第七話 角娘ちゃんは悩んでみる
「ど、どうしよう……」
現在、角娘ちゃんは罪悪感に駆られていた。
というのも今から数分前――角娘ちゃんの角が再生してから数分後に、こんな事があったからだ。
『あ、あの角屋ちゃん……角を売りたいんですけど……』
『いいけど……て、え!? またこんな上質な角を……それも二本!?』
『だ、ダメですか?』
『構わないよ! むしろ大助かりだよ!』
結論から言うならば、角娘ちゃんは再び大金を手に入れることが出来た。
それも。
「…………」
さわさわ。
角娘ちゃんは自らの頭を触る。
するとそこにあるのは立派な角が二本である。
(やっぱり角、再生してる。この再生する角させあれば、角を売ってずっと遊んで暮らせる。でも……うぅ、どうしよう)

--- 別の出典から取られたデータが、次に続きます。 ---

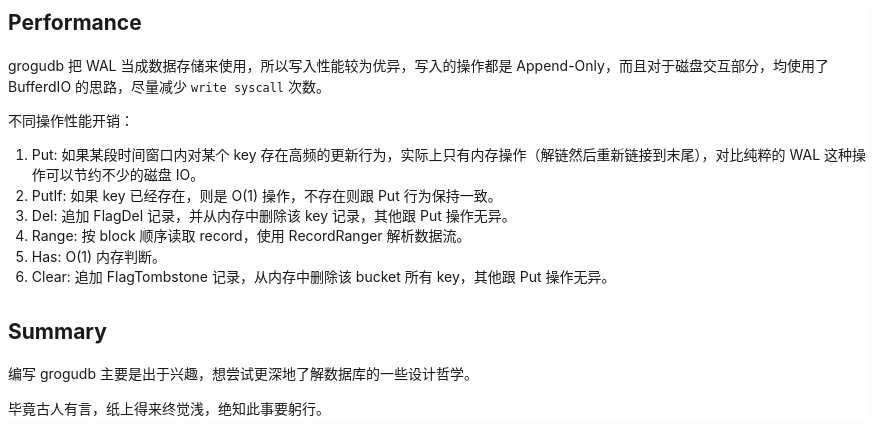 ## Performance

grogudb 把 WAL 当成数据存储来使用，所以写入性能较为优异，写入的操作都是 Append-Only，而且对于磁盘交互部分，均使用了 BufferdIO 的思路，尽量减少 `write syscall` 次数。

不同操作性能开销：

1. Put: 如果某段时间窗口内对某个 key 存在高频的更新行为，实际上只有内存操作（解链然后重新链接到末尾），对比纯粹的 WAL 这种操作可以节约不少的磁盘 IO。
2. PutIf: 如果 key 已经存在，则是 O(1) 操作，不存在则跟 Put 行为保持一致。
3. Del: 追加 FlagDel 记录，并从内存中删除该 key 记录，其他跟 Put 操作无异。
4. Range: 按 block 顺序读取 record，使用 RecordRanger 解析数据流。
5. Has: O(1) 内存判断。
6. Clear: 追加 FlagTombstone 记录，从内存中删除该 bucket 所有 key，其他跟 Put 操作无异。

## Summary

编写 grogudb 主要是出于兴趣，想尝试更深地了解数据库的一些设计哲学。

毕竟古人有言，纸上得来终觉浅，绝知此事要躬行。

角屋ちゃんの反応を見る限り、上質な角は入手困難なのは容易にわかる――きっと、強い魔物とかと戦わないといけないに違いない。
けれど、角娘ちゃんは『無限に生えてくる角』を折る。
たったそれだけの行為で、上質な角を手に入れられる。
すなわち大金を楽して、ノーコストで無限に手に入れられるのだ。
「うぅ……」
角娘ちゃんが罪悪感を抱いているのはその行為だ。
まるで『養殖物を天然物』と偽る様な罪悪感。
そこに『実質こちらは損せず、相手からのみ無限に金を搾取する』という構造が追い打ちをかける。
「うぅ……で、でも……角を売らないと生活できないし……角屋ちゃんも喜んでたからいい……のかな?」
と、角娘ちゃんが何度目かになる悩み事を呟いたその時。
少し離れた大通りから、悲鳴が聞こえてくるのだった。